Antitumor effect of membrane-type Tim-3 on hepatocellular carcinoma Hepa1-6 cells of ICR mice.

In the present study, the inhibitory effect of transmembrane Tim-3 on hepatocellular carcinoma Hepa1-6 cells and the potential application of Tim-3 on immune system of Institute of Cancer Research (ICR) mice loaded with Hepa1-6 hepatocellular carcinoma was investigated. The animal model was established via inoculation of Hepa1-6 hepatocarcinoma cells at the hind thigh of ICR mice. Recombinant vector plasmids were transfected at the same site for gene therapy by injection to observe the inhibitory effect of Tim-3 on tumor growth. A panel of genes from tumor tissues at various time intervals was analyzed by reverse transcription-polymerase chain reaction. Flow cytometry was used to evaluate the proliferation and cytotoxicity of splenocytes after Tim-3 transfection.

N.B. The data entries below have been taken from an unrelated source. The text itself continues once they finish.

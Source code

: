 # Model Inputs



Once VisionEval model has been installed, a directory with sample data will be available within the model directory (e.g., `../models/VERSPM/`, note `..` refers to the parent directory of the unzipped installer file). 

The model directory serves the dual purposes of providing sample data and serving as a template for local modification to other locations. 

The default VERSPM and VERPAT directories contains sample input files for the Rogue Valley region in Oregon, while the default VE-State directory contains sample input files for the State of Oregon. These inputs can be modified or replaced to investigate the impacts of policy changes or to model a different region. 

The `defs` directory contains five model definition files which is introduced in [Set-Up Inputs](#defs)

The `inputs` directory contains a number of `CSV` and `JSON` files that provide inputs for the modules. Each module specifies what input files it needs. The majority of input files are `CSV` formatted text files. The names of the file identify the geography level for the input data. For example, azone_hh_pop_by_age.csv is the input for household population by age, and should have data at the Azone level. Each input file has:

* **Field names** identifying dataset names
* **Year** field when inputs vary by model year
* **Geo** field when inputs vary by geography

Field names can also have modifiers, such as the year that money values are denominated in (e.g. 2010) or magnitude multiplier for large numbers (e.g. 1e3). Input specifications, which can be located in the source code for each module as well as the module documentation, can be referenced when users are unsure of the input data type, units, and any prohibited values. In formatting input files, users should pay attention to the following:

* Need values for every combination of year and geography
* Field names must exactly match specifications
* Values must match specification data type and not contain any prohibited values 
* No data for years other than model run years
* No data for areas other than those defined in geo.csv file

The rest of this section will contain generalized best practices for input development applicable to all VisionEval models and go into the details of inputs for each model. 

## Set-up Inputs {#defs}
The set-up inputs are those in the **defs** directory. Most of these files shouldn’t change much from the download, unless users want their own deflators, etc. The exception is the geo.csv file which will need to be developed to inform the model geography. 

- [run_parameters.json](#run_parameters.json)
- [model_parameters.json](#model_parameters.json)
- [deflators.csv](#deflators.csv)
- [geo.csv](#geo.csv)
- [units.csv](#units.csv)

Synergistic effects of Tim-3 with tumor abnormal protein-1 (TAP1) was also studied. It was revealed that the growth of tumor was significantly suppressed after the transfection of Tim-3. In the presence of Tim-3, the proliferation of splenocytes and cytolysis in the early phase of tumor development was significantly enhanced, and this antitumor effect was further improved by the synergistic effect of Tim-3 with TAP1. Therefore, the membrane-type Tim-3 may behave as an effective immunoregulator to enhance antitumor immune responses. Furthermore the present findings suggest that antitumor immunity was improved by the combined effect of Tim-3 and TAP1.